##### Supplied material #####

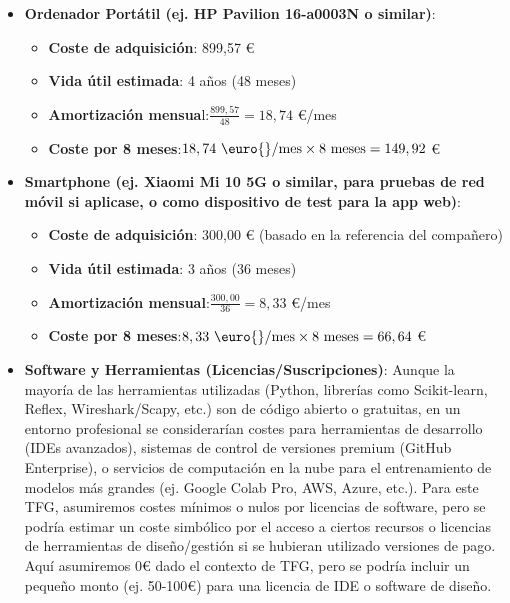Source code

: \begin{itemize}

    \item\textbf{Ordenador Portátil (ej. HP Pavilion 16-a0003N o similar)}:
        \begin{itemize}

            \item\textbf{Coste de adquisición}: 899,57 \euro{} 
            
            \item\textbf{Vida útil estimada}: 4 años (48 meses)
            
            \item\textbf{Amortización mensua}l:$\displaystyle \frac{899,57}{48} = 18,74 $ \euro{}/mes
            
            \item\textbf{Coste por 8 meses}:$\displaystyle 18,74 \text{ \euro{}/mes} \times 8 \text{ meses} = 149,92 $ \euro{}
                   
        \end{itemize}
    
    \item\textbf{Smartphone (ej. Xiaomi Mi 10 5G o similar, para pruebas de red móvil si aplicase, o como dispositivo de test para la app web)}:
    
        \begin{itemize}
        
            \item\textbf{Coste de adquisición}: 300,00 \euro{} (basado en la referencia del compañero)
            
            \item\textbf{Vida útil estimada}: 3 años (36 meses)
            
            \item\textbf{Amortización mensual}:$\displaystyle \frac{300,00}{36} = 8,33 $ \euro{}/mes
            
            \item\textbf{Coste por 8 meses}:$\displaystyle 8,33 \text{ \euro{}/mes} \times 8 \text{ meses} = 66,64 $ \euro{}
                
        \end{itemize}
    
    \item\textbf{Software y Herramientas (Licencias/Suscripciones)}:
    Aunque la mayoría de las herramientas utilizadas (Python, librerías como Scikit-learn, Reflex, Wireshark/Scapy, etc.) son de código abierto o gratuitas, en un entorno profesional se considerarían costes para herramientas de desarrollo (IDEs avanzados), sistemas de control de versiones premium (GitHub Enterprise), o servicios de computación en la nube para el entrenamiento de modelos más grandes (ej. Google Colab Pro, AWS, Azure, etc.). Para este TFG, asumiremos costes mínimos o nulos por licencias de software, pero se podría estimar un coste simbólico por el acceso a ciertos recursos o licencias de herramientas de diseño/gestión si se hubieran utilizado versiones de pago. Aquí asumiremos 0€ dado el contexto de TFG, pero se podría incluir un pequeño monto (ej. 50-100€) para una licencia de IDE o software de diseño.
    

\end{itemize}
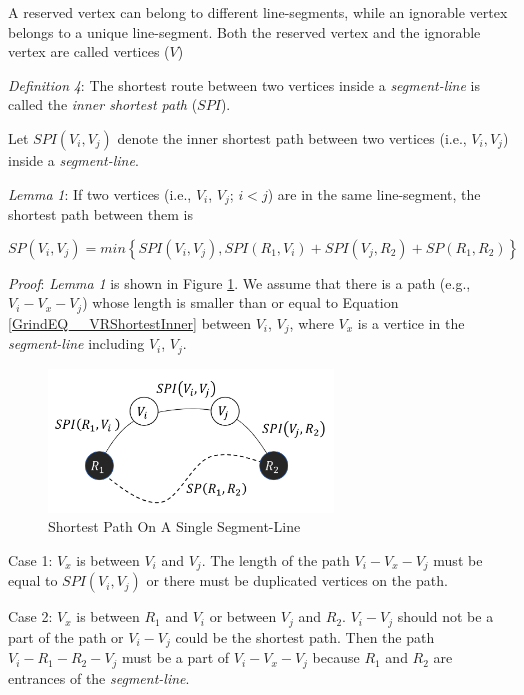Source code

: A reserved vertex can belong to different line-segments, while an ignorable vertex belongs to a unique line-segment. Both the reserved vertex and the ignorable vertex are called vertices ($V$)\textit{}

\textit{Definition} \textit{4}: The shortest route between two vertices inside a \textit{segment-line} is called the \textit{inner shortest path} ($SPI$). 

Let ${SPI}\left(V_i,V_j\right)$ denote the inner shortest path between two vertices (i.e., $V_i,V_j$) inside a \textit{segment-line}.

\textit{Lemma} \textit{1}: If two vertices (i.e., $V_i$, $V_j$; $i<j$) are in the same line-segment, the shortest path between them is

\begin{equation} \label{GrindEQ__VRShortestInner} 
{SP}\left(V_i,V_j\right)={min}\left\{SPI\left(V_i,V_j\right),SPI\left(R_1,V_i\right)+SPI\left(V_j,R_2\right)+SP\left(R_1,R_2\right)\right\}
\end{equation}

\textit{Proof}: \textit{Lemma} \textit{1} is shown in Figure \ref{fig:ShortestPathOnASingleSegment}. We assume that there is a path (e.g., $V_i-V_x-V_j$) whose length is smaller than or equal to Equation \ref{GrindEQ__VRShortestInner} between $V_i$, $V_j$, where $V_x$ is a vertice in the \textit{segment-line} including $V_i$, $V_j$.

\begin{figure} [hbtp]
  \centering 
  \includegraphics[height=1.5in]{figures/ShortestPathOnASingleSegment.png}
  \caption{Shortest Path On A Single Segment-Line} 
  \label{fig:ShortestPathOnASingleSegment} %
\end{figure}

Case 1: $V_x$ is between $V_i$ and $V_j$. The length of the path $V_i-V_x-V_j$ must be equal to $SPI\left(V_i,V_j\right)$ or there must be duplicated vertices on the path.

Case 2: $V_x$ is between $R_1$ and $V_i$ or between $V_j$ and $R_2$. $V_i-V_j$ should not be a part of the path or $V_i-V_j$ could be the shortest path. Then the path $V_i-R_1-R_2-V_j$ must be a part of $V_i-V_x-V_j$ because $R_1$ and $R_2$ are entrances of the \textit{segment-line}.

#####

▶ The task:
Set down each entry above word for word, without its pictures.

▶ Result of the task:
Source code

: \begin{itemize}

    \item\textbf{Ordenador Portátil (ej. HP Pavilion 16-a0003N o similar)}:
        \begin{itemize}

            \item\textbf{Coste de adquisición}: 899,57 \euro{} 
            
            \item\textbf{Vida útil estimada}: 4 años (48 meses)
            
            \item\textbf{Amortización mensua}l:$\displaystyle \frac{899,57}{48} = 18,74 $ \euro{}/mes
            
            \item\textbf{Coste por 8 meses}:$\displaystyle 18,74 \text{ \euro{}/mes} \times 8 \text{ meses} = 149,92 $ \euro{}
                   
        \end{itemize}
    
    \item\textbf{Smartphone (ej. Xiaomi Mi 10 5G o similar, para pruebas de red móvil si aplicase, o como dispositivo de test para la app web)}:
    
        \begin{itemize}
        
            \item\textbf{Coste de adquisición}: 300,00 \euro{} (basado en la referencia del compañero)
            
            \item\textbf{Vida útil estimada}: 3 años (36 meses)
            
            \item\textbf{Amortización mensual}:$\displaystyle \frac{300,00}{36} = 8,33 $ \euro{}/mes
            
            \item\textbf{Coste por 8 meses}:$\displaystyle 8,33 \text{ \euro{}/mes} \times 8 \text{ meses} = 66,64 $ \euro{}
                
        \end{itemize}
    
    \item\textbf{Software y Herramientas (Licencias/Suscripciones)}:
    Aunque la mayoría de las herramientas utilizadas (Python, librerías como Scikit-learn, Reflex, Wireshark/Scapy, etc.) son de código abierto o gratuitas, en un entorno profesional se considerarían costes para herramientas de desarrollo (IDEs avanzados), sistemas de control de versiones premium (GitHub Enterprise), o servicios de computación en la nube para el entrenamiento de modelos más grandes (ej. Google Colab Pro, AWS, Azure, etc.). Para este TFG, asumiremos costes mínimos o nulos por licencias de software, pero se podría estimar un coste simbólico por el acceso a ciertos recursos o licencias de herramientas de diseño/gestión si se hubieran utilizado versiones de pago. Aquí asumiremos 0€ dado el contexto de TFG, pero se podría incluir un pequeño monto (ej. 50-100€) para una licencia de IDE o software de diseño.
    

\end{itemize}
Source code

: A reserved vertex can belong to different line-segments, while an ignorable vertex belongs to a unique line-segment. Both the reserved vertex and the ignorable vertex are called vertices ($V$)\textit{}

\textit{Definition} \textit{4}: The shortest route between two vertices inside a \textit{segment-line} is called the \textit{inner shortest path} ($SPI$). 

Let ${SPI}\left(V_i,V_j\right)$ denote the inner shortest path between two vertices (i.e., $V_i,V_j$) inside a \textit{segment-line}.

\textit{Lemma} \textit{1}: If two vertices (i.e., $V_i$, $V_j$; $i<j$) are in the same line-segment, the shortest path between them is

\begin{equation} \label{GrindEQ__VRShortestInner} 
{SP}\left(V_i,V_j\right)={min}\left\{SPI\left(V_i,V_j\right),SPI\left(R_1,V_i\right)+SPI\left(V_j,R_2\right)+SP\left(R_1,R_2\right)\right\}
\end{equation}

\textit{Proof}: \textit{Lemma} \textit{1} is shown in Figure \ref{fig:ShortestPathOnASingleSegment}. We assume that there is a path (e.g., $V_i-V_x-V_j$) whose length is smaller than or equal to Equation \ref{GrindEQ__VRShortestInner} between $V_i$, $V_j$, where $V_x$ is a vertice in the \textit{segment-line} including $V_i$, $V_j$.

\begin{figure} [hbtp]
  \centering 
  \includegraphics[height=1.5in]{figures/ShortestPathOnASingleSegment.png}
  \caption{Shortest Path On A Single Segment-Line} 
  \label{fig:ShortestPathOnASingleSegment} %
\end{figure}

Case 1: $V_x$ is between $V_i$ and $V_j$. The length of the path $V_i-V_x-V_j$ must be equal to $SPI\left(V_i,V_j\right)$ or there must be duplicated vertices on the path.

Case 2: $V_x$ is between $R_1$ and $V_i$ or between $V_j$ and $R_2$. $V_i-V_j$ should not be a part of the path or $V_i-V_j$ could be the shortest path. Then the path $V_i-R_1-R_2-V_j$ must be a part of $V_i-V_x-V_j$ because $R_1$ and $R_2$ are entrances of the \textit{segment-line}.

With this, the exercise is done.